Now I’ve heard many variations of this statement. Kids have said it to me like this: “My mom would like to stay home with me, but she says if she stays home, we can’t have our pool…or new house…or whatever goes in the blank.”

There is a way to get past this amazingly materialistic mentality. Go on a mission trip to Zambia or Argentina. Listen to children talk about digging in fields for rats to eat or spend a couple of weeks where there are no adequate sewage systems, no hot water and goat head is listed on the entrée list at eating establishments. I could go on, but the point is all too obvious. We are so rich in America that we’ve come to include the “posh” in our lists of basic necessities. Our children are often bringing us shame, because they have grown up in worlds of instant gratification; worlds void of guidance and nurture. “A child left to himself brings his mother shame (Prov.29:15).” We, like that rich young ruler, will continue to reap sorrow when we allow our possessions to own us rather than the other way around.

“He went away sorrowful, for he had great possessions.” (Matt. 19:22)
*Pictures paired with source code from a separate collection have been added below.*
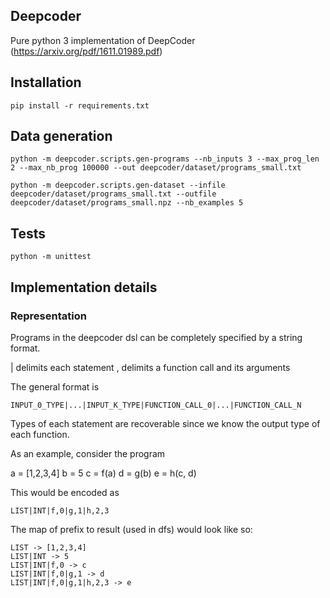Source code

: ## Deepcoder
Pure python 3 implementation of DeepCoder (https://arxiv.org/pdf/1611.01989.pdf)

## Installation
```
pip install -r requirements.txt
```

## Data generation
```
python -m deepcoder.scripts.gen-programs --nb_inputs 3 --max_prog_len 2 --max_nb_prog 100000 --out deepcoder/dataset/programs_small.txt

python -m deepcoder.scripts.gen-dataset --infile deepcoder/dataset/programs_small.txt --outfile deepcoder/dataset/programs_small.npz --nb_examples 5
```

## Tests
```
python -m unittest
```

## Implementation details

### Representation
Programs in the deepcoder dsl can be completely specified by a string format.

| delimits each statement
, delimits a function call and its arguments

The general format is
```
INPUT_0_TYPE|...|INPUT_K_TYPE|FUNCTION_CALL_0|...|FUNCTION_CALL_N
```
Types of each statement are recoverable since we know the output type of each function.

As an example, consider the program

a = [1,2,3,4]
b = 5
c = f(a)
d = g(b)
e = h(c, d)

This would be encoded as
```
LIST|INT|f,0|g,1|h,2,3
```

The map of prefix to result (used in dfs) would look like so:
```
LIST -> [1,2,3,4]
LIST|INT -> 5
LIST|INT|f,0 -> c
LIST|INT|f,0|g,1 -> d
LIST|INT|f,0|g,1|h,2,3 -> e
```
“We like to save our ‘no’s.”
I was sitting in a close friend’s kitchen when I decided to ask her if she was concerned about some of the entertainment choices her thirteen year old was making. The media choices of this kid were definitely uncharacteristic of the godly values of his parents. The answer: “We don’t like these choices, but we like to save our ‘no’s for the big things. We feel if we say no all the time, then our prohibitions will be less effective when it comes to some big issue like sex or drugs.”

Practicing the ‘no’s with seemingly small matters is the way kids catch on to the fact that “no” means “no”. It’s the way they assimilate the information that Mom and Dad care enough about them to monitor, direct and guard them, even when it requires time and attention to detail. In short, keeping a watch over the small things and demanding compliance in them is the only way to insure respect when it matters most. Saving our ‘no’s as parents will yield a big bunch of saved-up ‘no’s when our kids need them most, but saved-up ‘no’s, like old kitchen spices, have lost their potency. Kids need practice with restrictions. They have to listen when you say “Stay on the sidewalk,” so later they will listen when you say, “Stay away from drugs.” This constant listening practice is essential for ultimate spiritual success. “Cease listening to instruction, my son, and you will stray from the words of knowledge” (Proverbs 19:27).
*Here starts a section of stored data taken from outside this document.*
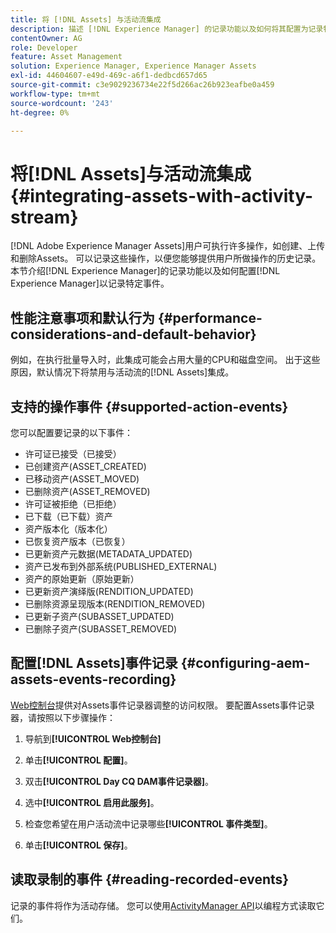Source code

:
 ```yaml
---
title: 将 [!DNL Assets] 与活动流集成
description: 描述 [!DNL Experience Manager] 的记录功能以及如何将其配置为记录特定事件。
contentOwner: AG
role: Developer
feature: Asset Management
solution: Experience Manager, Experience Manager Assets
exl-id: 44604607-e49d-469c-a6f1-dedbcd657d65
source-git-commit: c3e9029236734e22f5d266ac26b923eafbe0a459
workflow-type: tm+mt
source-wordcount: '243'
ht-degree: 0%

---
```


# 将[!DNL Assets]与活动流集成 {#integrating-assets-with-activity-stream}

[!DNL Adobe Experience Manager Assets]用户可执行许多操作，如创建、上传和删除Assets。 可以记录这些操作，以便您能够提供用户所做操作的历史记录。 本节介绍[!DNL Experience Manager]的记录功能以及如何配置[!DNL Experience Manager]以记录特定事件。

## 性能注意事项和默认行为 {#performance-considerations-and-default-behavior}

例如，在执行批量导入时，此集成可能会占用大量的CPU和磁盘空间。 出于这些原因，默认情况下将禁用与活动流的[!DNL Assets]集成。

## 支持的操作事件 {#supported-action-events}

您可以配置要记录的以下事件：

* 许可证已接受（已接受）
* 已创建资产(ASSET_CREATED)
* 已移动资产(ASSET_MOVED)
* 已删除资产(ASSET_REMOVED)
* 许可证被拒绝（已拒绝）
* 已下载（已下载）资产
* 资产版本化（版本化）
* 已恢复资产版本（已恢复）
* 已更新资产元数据(METADATA_UPDATED)
* 资产已发布到外部系统(PUBLISHED_EXTERNAL)
* 资产的原始更新（原始更新）
* 已更新资产演绎版(RENDITION_UPDATED)
* 已删除资源呈现版本(RENDITION_REMOVED)
* 已更新子资产(SUBASSET_UPDATED)
* 已删除子资产(SUBASSET_REMOVED)

## 配置[!DNL Assets]事件记录 {#configuring-aem-assets-events-recording}

[Web控制台](/help/sites-deploying/configuring-osgi.md)提供对Assets事件记录器调整的访问权限。 要配置Assets事件记录器，请按照以下步骤操作：

1. 导航到&#x200B;**[!UICONTROL Web控制台]**

1. 单击&#x200B;**[!UICONTROL 配置]**。

1. 双击&#x200B;**[!UICONTROL Day CQ DAM事件记录器]**。

1. 选中&#x200B;**[!UICONTROL 启用此服务]**。

1. 检查您希望在用户活动流中记录哪些&#x200B;**[!UICONTROL 事件类型]**。

1. 单击&#x200B;**[!UICONTROL 保存]**。

## 读取录制的事件 {#reading-recorded-events}

记录的事件将作为活动存储。 您可以使用[ActivityManager API](https://developer.adobe.com/experience-manager/reference-materials/6-5/javadoc/com/adobe/granite/activitystreams/ActivityManager.html)以编程方式读取它们。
The list goes on. I’d love to have space to comment on the absurdity of statements like “ I wish my thirteen year old would ______________, but I have asked her and she just says ‘no’.” (Is she sleeping under your roof and eating at your table?! ) Another unbelievable one is “Okay, so she is having sex. Let’s get some birth control,” or the frequent “We let our kids go to the dances,” or “see all the movies with their friends,” or “wear the current fashions” (or whatever compromising activity it may be). “After all, we don’t want them to grow up thinking Christianity is a burden.” (Never mind the fact that Jesus called discipleship a yoke and a burden [Matt.11:29,30]).
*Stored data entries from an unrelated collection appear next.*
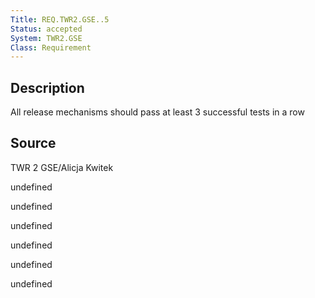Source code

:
 ```yaml
---
Title: REQ.TWR2.GSE..5
Status: accepted
System: TWR2.GSE
Class: Requirement
---
```


## Description

All release mechanisms should pass at least 3 successful tests in a row

## Source

TWR 2 GSE/Alicja Kwitek


undefined

undefined

undefined

undefined

undefined

undefined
Parenting is not for the weak. Giving birth, changing diapers, feeding and clothing are all the easy parts. The real challenge is to consistently place the ammunition of respect for the Will of God into the hearts of little people who will soon face the Goliaths of worldliness and corruption that plague our society. We cannot raise our children on permissive fences in which we give the nod to Christianity while we let them enjoy the pleasures of sin for a season (Heb.11:25). They will inevitably fall on the wrong side of that fence and the short season of pleasure will turn to years of the wretched heartache of sin. God empowers us through His Providence and His Word. But we must be diligent parents (Deut.6:6,7), attending to the details of the day to day obstacles the devil places in our paths. Successful parenting is never an accident.